## How to complete this task:
Output exactly those lines of the data that lie between the line containing "广州德伦叁元里口腔门诊部有限公司" and the final line, both ends counted.

(Dataset items)
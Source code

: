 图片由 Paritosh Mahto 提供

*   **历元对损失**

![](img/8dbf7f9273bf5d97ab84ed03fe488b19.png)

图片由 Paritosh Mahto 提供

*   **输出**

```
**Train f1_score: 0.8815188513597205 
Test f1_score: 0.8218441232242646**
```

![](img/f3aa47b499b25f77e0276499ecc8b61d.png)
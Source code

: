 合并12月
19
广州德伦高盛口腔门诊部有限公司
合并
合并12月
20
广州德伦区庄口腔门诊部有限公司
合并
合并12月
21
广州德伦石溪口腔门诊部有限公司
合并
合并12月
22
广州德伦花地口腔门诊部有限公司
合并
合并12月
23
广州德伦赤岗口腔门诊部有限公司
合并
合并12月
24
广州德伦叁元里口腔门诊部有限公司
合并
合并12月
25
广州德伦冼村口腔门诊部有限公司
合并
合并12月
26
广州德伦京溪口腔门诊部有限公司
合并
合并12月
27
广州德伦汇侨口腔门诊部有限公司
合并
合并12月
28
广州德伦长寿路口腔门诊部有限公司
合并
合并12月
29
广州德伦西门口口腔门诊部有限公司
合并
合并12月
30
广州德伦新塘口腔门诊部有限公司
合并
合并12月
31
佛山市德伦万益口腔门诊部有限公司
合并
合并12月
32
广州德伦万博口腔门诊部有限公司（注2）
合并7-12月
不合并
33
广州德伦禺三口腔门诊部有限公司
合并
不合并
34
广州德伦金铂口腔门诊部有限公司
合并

## Solution below:
广州德伦叁元里口腔门诊部有限公司
合并
合并12月
25
广州德伦冼村口腔门诊部有限公司
合并
合并12月
26
广州德伦京溪口腔门诊部有限公司
合并
合并12月
27
广州德伦汇侨口腔门诊部有限公司
合并
合并12月
28
广州德伦长寿路口腔门诊部有限公司
合并
合并12月
29
广州德伦西门口口腔门诊部有限公司
合并
合并12月
30
广州德伦新塘口腔门诊部有限公司
合并
合并12月
31
佛山市德伦万益口腔门诊部有限公司
合并
合并12月
32
广州德伦万博口腔门诊部有限公司（注2）
合并7-12月
不合并
33
广州德伦禺三口腔门诊部有限公司
合并
不合并
34
广州德伦金铂口腔门诊部有限公司
合并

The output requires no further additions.